◆ REQUIREMENT
Nothing but the lines holding the string "Technologies" should appear in the answer. Copy them from the entries.

Stored data entries
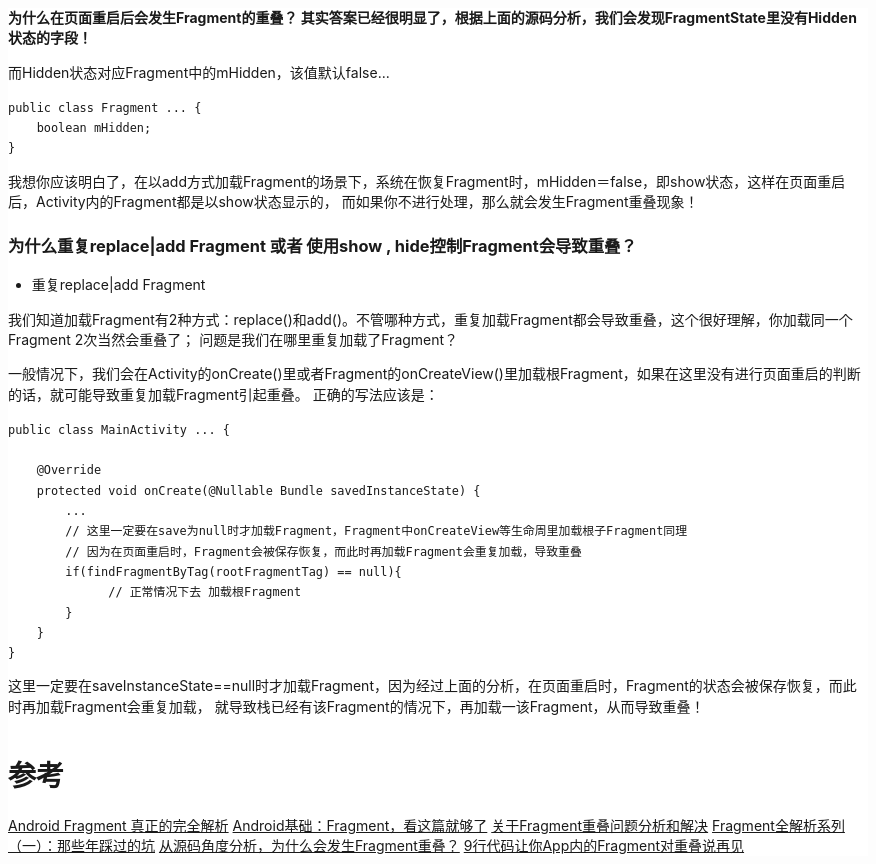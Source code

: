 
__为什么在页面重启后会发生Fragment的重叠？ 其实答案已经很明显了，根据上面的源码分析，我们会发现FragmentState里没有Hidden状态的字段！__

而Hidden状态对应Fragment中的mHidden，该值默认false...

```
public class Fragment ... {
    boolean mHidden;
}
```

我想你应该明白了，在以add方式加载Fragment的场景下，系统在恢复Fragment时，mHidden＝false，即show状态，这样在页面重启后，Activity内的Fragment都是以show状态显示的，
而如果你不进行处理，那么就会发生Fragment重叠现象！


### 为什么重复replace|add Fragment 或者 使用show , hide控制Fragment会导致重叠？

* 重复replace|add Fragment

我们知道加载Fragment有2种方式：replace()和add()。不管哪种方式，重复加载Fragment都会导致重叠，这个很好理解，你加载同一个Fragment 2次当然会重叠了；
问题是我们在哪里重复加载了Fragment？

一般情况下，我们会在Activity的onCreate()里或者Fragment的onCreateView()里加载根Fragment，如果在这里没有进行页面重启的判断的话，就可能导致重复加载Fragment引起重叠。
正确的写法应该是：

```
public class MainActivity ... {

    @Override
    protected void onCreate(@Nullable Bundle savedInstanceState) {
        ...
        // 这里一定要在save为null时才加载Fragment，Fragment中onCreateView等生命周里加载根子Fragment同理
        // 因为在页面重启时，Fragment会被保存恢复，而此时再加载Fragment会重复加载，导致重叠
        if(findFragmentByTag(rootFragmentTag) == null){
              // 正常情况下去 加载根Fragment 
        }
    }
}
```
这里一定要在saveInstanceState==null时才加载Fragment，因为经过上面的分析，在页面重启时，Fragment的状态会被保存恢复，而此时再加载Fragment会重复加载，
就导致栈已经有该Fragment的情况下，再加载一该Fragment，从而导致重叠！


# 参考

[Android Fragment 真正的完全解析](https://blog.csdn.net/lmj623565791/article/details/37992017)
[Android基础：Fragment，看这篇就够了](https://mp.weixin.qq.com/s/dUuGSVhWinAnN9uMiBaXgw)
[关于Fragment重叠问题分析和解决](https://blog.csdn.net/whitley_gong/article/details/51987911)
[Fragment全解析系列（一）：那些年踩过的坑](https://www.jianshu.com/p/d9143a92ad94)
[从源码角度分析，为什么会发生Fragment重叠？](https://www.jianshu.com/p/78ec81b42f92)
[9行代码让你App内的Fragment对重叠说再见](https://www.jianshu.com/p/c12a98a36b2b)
--
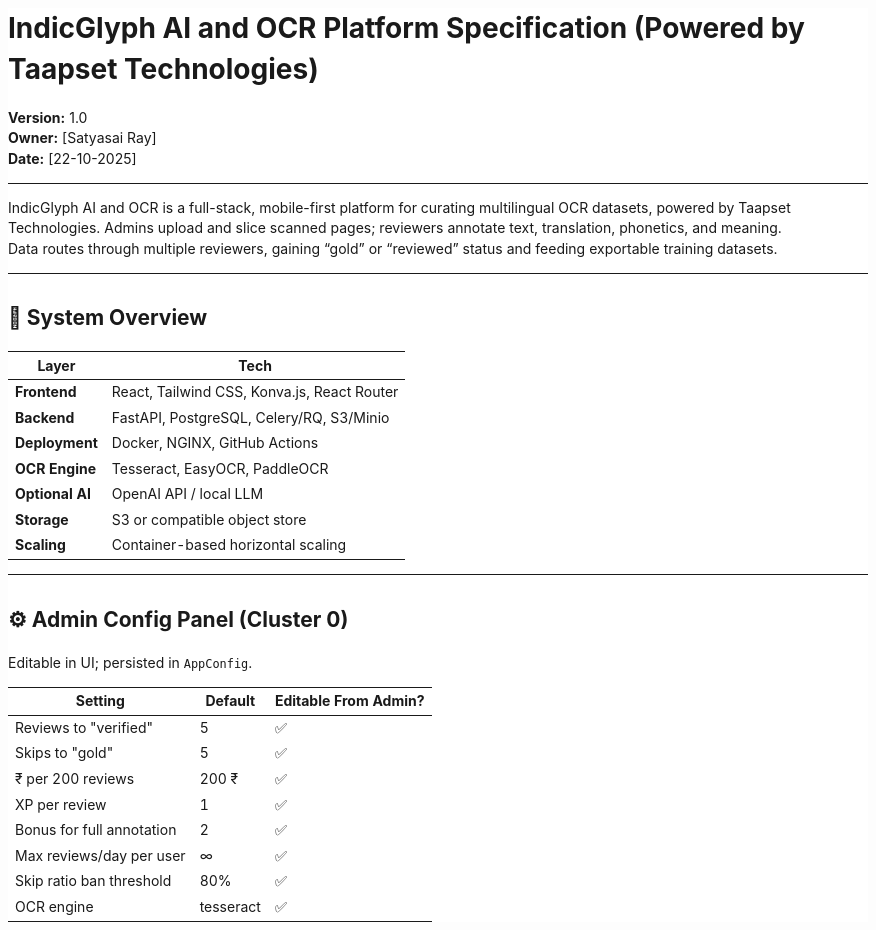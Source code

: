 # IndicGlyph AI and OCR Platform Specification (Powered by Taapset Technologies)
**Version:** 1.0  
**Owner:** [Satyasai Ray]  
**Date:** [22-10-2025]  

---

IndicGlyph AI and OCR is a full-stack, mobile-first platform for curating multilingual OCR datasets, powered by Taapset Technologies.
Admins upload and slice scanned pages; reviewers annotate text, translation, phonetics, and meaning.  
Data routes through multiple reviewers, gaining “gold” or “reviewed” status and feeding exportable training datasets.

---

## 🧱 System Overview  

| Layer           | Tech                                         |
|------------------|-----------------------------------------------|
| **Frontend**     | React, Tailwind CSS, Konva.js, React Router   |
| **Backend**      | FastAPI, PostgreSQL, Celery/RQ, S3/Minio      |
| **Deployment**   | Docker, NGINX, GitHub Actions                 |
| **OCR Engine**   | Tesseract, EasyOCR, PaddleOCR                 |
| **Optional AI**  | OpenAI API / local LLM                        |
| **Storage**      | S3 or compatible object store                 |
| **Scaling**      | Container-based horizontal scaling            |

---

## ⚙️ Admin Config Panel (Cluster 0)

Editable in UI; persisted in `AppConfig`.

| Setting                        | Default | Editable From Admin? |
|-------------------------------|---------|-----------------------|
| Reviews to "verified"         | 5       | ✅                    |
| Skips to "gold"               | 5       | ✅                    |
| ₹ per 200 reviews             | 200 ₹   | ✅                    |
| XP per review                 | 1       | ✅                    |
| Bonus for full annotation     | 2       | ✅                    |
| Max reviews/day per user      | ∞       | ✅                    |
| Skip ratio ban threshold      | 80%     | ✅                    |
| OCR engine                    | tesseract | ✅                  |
* * *
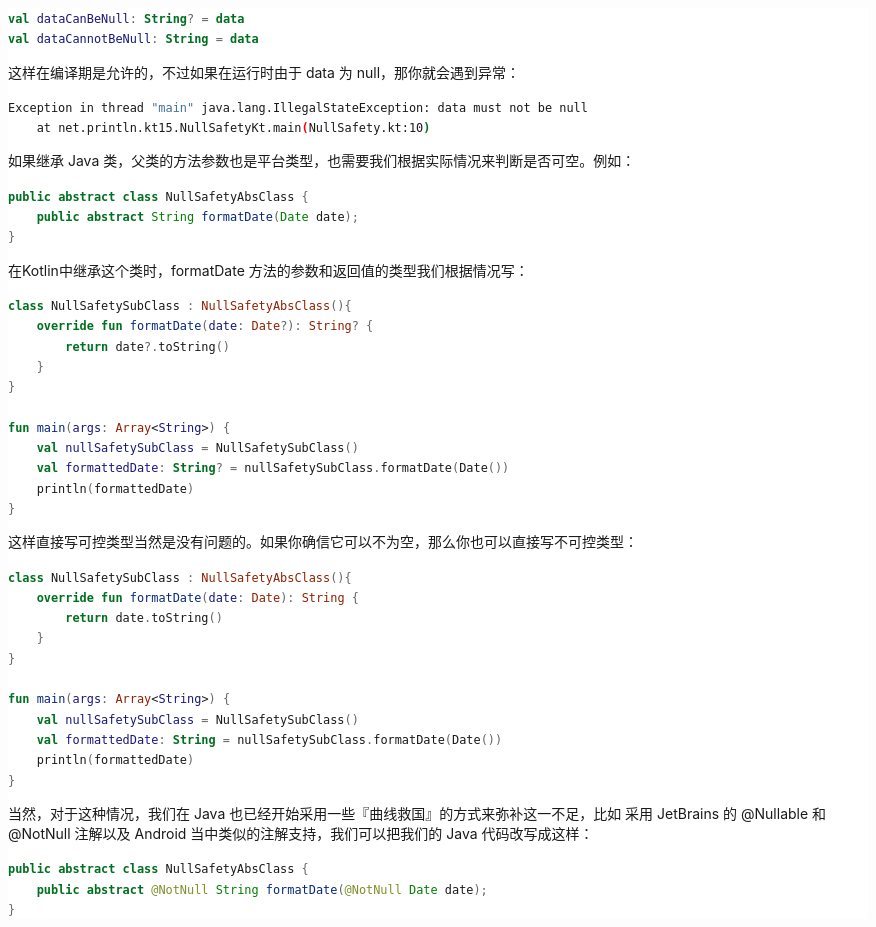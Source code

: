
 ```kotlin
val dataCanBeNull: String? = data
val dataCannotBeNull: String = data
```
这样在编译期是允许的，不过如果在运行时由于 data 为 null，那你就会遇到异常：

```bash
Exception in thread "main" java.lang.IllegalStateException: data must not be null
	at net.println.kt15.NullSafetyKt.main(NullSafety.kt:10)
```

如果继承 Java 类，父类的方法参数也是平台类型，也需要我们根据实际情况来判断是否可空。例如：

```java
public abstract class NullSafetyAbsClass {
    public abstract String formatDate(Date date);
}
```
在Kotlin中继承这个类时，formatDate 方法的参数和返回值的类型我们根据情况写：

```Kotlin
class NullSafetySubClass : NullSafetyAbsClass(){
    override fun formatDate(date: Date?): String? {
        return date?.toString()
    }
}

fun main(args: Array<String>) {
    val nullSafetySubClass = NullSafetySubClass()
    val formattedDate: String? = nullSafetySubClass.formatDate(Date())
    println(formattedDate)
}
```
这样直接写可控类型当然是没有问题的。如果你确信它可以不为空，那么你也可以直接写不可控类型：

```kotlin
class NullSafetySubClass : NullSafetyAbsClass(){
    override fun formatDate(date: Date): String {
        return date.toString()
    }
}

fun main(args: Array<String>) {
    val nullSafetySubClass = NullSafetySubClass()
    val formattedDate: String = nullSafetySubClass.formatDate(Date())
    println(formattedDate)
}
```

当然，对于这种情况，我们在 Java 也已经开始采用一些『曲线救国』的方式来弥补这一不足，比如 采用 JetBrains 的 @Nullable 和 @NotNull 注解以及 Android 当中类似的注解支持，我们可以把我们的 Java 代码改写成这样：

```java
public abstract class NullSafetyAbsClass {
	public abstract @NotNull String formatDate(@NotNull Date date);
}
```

◆ ANSWER FOR THIS EXERCISE
: # IndicGlyph AI and OCR Platform Specification (Powered by Taapset Technologies)
IndicGlyph AI and OCR is a full-stack, mobile-first platform for curating multilingual OCR datasets, powered by Taapset Technologies.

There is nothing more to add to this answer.